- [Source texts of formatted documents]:
·····

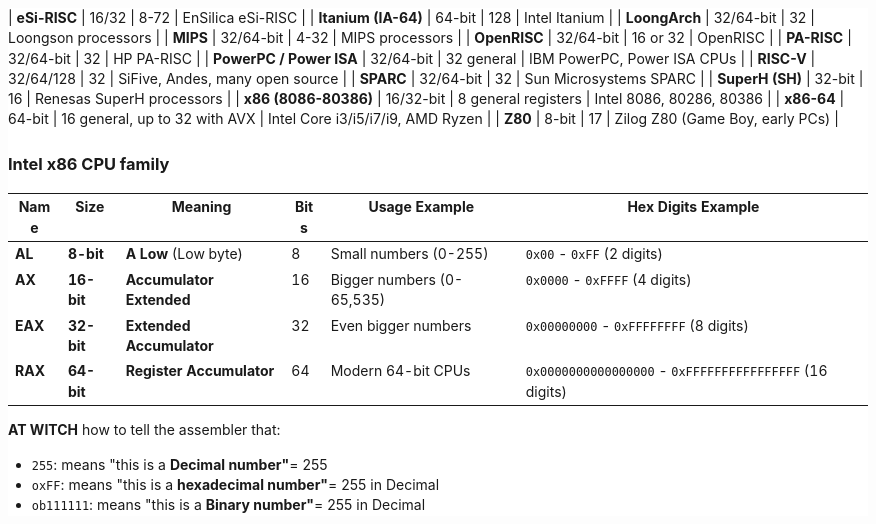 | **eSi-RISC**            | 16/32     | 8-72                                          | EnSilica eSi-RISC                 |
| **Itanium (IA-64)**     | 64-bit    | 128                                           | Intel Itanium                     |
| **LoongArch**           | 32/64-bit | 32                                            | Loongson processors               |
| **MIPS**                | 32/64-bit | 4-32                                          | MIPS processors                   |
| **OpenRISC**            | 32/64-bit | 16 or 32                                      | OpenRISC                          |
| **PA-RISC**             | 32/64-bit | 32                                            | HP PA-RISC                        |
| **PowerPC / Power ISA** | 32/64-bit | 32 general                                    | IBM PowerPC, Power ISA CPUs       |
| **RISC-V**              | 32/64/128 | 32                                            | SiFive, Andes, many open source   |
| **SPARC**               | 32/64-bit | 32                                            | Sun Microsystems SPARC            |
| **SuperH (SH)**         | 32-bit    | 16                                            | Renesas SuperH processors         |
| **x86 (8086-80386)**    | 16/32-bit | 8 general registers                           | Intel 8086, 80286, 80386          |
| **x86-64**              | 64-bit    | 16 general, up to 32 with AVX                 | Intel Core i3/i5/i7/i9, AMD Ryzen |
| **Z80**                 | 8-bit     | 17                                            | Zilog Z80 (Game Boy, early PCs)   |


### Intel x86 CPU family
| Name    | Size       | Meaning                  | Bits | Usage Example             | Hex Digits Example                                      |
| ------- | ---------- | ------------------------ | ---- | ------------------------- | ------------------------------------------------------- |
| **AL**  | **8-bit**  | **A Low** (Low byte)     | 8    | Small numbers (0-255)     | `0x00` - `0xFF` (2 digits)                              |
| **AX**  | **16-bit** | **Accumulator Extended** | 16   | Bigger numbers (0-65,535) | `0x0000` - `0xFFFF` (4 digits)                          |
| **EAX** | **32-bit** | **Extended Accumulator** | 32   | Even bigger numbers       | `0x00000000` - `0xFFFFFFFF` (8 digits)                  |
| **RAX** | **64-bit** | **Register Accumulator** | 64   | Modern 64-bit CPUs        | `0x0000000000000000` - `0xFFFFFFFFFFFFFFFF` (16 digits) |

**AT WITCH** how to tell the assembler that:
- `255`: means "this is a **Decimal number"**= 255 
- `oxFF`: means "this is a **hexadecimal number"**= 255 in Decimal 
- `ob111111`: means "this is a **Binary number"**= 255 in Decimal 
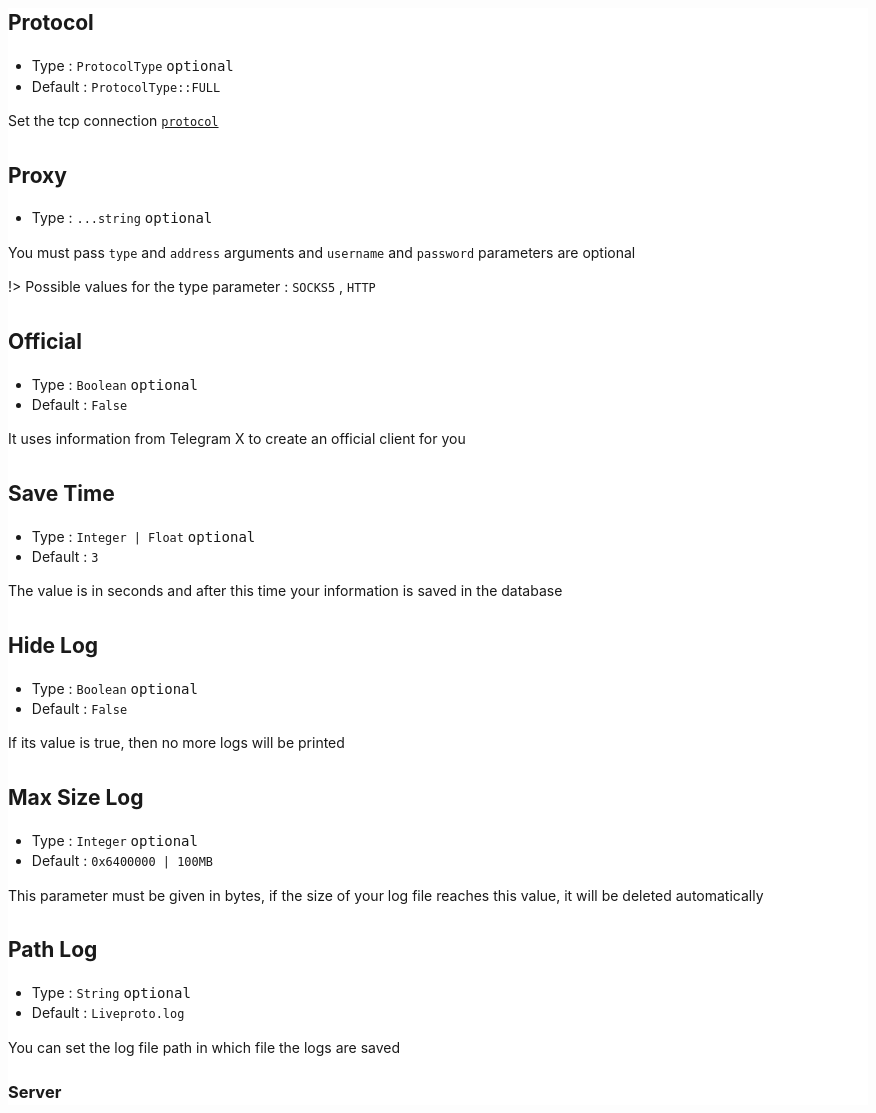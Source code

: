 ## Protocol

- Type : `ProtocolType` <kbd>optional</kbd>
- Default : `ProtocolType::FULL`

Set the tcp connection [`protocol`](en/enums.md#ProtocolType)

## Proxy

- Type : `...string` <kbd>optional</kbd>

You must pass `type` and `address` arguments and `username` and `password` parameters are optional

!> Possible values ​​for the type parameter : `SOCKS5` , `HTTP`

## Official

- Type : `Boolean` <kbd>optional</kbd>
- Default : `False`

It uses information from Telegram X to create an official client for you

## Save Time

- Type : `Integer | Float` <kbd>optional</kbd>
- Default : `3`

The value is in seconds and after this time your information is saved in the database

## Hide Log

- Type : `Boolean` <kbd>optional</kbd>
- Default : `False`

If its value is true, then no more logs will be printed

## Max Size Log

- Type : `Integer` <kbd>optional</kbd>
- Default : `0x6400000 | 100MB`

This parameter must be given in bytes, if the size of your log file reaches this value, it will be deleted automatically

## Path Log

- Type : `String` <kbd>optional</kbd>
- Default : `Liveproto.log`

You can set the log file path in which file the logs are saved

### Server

·····

- [Task]:
The reply should hold the lines from the top of the records through the line containing "Low** (Low byte)", reproduced exactly, and no pictures.

- [Solution to the exercise]:
 | **eSi-RISC**            | 16/32     | 8-72                                          | EnSilica eSi-RISC                 |
| **Itanium (IA-64)**     | 64-bit    | 128                                           | Intel Itanium                     |
| **LoongArch**           | 32/64-bit | 32                                            | Loongson processors               |
| **MIPS**                | 32/64-bit | 4-32                                          | MIPS processors                   |
| **OpenRISC**            | 32/64-bit | 16 or 32                                      | OpenRISC                          |
| **PA-RISC**             | 32/64-bit | 32                                            | HP PA-RISC                        |
| **PowerPC / Power ISA** | 32/64-bit | 32 general                                    | IBM PowerPC, Power ISA CPUs       |
| **RISC-V**              | 32/64/128 | 32                                            | SiFive, Andes, many open source   |
| **SPARC**               | 32/64-bit | 32                                            | Sun Microsystems SPARC            |
| **SuperH (SH)**         | 32-bit    | 16                                            | Renesas SuperH processors         |
| **x86 (8086-80386)**    | 16/32-bit | 8 general registers                           | Intel 8086, 80286, 80386          |
| **x86-64**              | 64-bit    | 16 general, up to 32 with AVX                 | Intel Core i3/i5/i7/i9, AMD Ryzen |
| **Z80**                 | 8-bit     | 17                                            | Zilog Z80 (Game Boy, early PCs)   |


### Intel x86 CPU family
| Name    | Size       | Meaning                  | Bits | Usage Example             | Hex Digits Example                                      |
| ------- | ---------- | ------------------------ | ---- | ------------------------- | ------------------------------------------------------- |
| **AL**  | **8-bit**  | **A Low** (Low byte)     | 8    | Small numbers (0-255)     | `0x00` - `0xFF` (2 digits)                              |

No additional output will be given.